→ **Exercise objective**: The word "make" occurs in some lines of the listing. Copy those lines.

→ **Dataset extract**:
*** Begin section ***
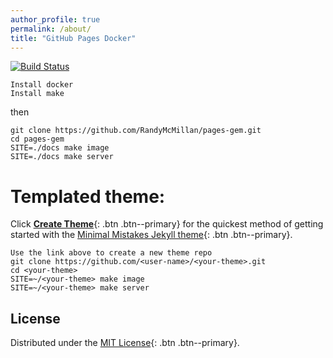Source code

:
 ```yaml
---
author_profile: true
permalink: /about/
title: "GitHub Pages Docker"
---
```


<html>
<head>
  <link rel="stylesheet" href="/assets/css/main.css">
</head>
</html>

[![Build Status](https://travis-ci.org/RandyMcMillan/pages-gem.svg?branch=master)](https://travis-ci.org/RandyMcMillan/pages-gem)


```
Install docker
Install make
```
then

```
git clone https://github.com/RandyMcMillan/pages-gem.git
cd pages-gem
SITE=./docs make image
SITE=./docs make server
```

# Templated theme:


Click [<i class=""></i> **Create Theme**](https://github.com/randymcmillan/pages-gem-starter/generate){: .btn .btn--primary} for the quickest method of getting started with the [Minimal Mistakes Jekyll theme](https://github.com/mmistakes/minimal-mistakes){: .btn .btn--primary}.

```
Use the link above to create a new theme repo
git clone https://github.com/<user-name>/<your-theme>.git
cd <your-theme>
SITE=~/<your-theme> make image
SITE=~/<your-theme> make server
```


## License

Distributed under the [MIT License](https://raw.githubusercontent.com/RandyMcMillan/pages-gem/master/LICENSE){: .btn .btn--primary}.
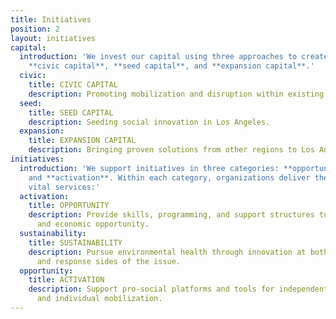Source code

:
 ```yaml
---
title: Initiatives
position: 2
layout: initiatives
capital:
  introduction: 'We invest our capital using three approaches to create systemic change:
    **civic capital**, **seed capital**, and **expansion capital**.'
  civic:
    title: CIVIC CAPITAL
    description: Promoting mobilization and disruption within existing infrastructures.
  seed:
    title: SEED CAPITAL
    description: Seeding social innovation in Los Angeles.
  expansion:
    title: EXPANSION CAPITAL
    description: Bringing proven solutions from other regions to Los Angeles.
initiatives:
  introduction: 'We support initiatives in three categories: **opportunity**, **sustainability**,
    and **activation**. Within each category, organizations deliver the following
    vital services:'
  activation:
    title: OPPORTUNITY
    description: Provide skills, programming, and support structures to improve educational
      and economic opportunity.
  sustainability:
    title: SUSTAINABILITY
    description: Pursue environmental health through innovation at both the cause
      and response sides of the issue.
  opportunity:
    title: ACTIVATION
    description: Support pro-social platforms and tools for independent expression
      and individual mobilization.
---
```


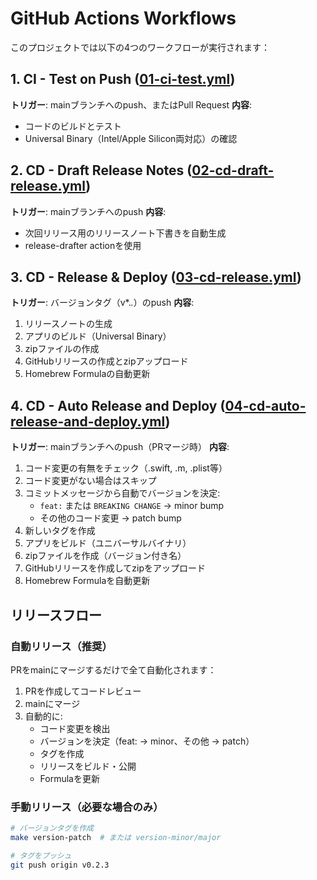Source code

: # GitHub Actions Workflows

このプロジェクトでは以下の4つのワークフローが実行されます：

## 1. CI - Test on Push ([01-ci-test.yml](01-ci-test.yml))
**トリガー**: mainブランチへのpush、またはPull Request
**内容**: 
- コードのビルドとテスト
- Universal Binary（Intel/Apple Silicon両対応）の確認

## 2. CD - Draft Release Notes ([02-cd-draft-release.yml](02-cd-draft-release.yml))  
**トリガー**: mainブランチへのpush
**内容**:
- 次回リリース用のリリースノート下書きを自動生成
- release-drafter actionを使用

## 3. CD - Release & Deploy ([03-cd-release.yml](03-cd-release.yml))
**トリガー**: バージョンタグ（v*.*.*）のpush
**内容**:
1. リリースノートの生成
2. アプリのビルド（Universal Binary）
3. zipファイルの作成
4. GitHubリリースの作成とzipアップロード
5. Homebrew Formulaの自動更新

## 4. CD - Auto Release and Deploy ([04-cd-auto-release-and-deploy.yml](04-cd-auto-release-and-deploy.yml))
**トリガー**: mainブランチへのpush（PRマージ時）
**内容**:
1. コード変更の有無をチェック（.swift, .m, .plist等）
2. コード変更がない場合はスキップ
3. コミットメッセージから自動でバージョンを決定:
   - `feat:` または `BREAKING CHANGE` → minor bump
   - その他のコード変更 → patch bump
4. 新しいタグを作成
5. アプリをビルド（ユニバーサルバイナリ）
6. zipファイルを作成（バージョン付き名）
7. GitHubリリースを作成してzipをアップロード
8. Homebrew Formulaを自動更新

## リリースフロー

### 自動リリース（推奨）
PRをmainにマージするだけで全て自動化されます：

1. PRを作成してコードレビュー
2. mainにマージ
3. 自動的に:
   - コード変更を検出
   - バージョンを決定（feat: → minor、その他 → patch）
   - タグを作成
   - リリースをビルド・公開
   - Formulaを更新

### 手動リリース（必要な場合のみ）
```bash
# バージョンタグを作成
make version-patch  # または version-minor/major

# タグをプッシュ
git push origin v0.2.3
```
*** End section ***
→ **Expected answer**:
Install make
SITE=./docs make image
SITE=./docs make server
SITE=~/<your-theme> make image
SITE=~/<your-theme> make server
make version-patch  # または version-minor/major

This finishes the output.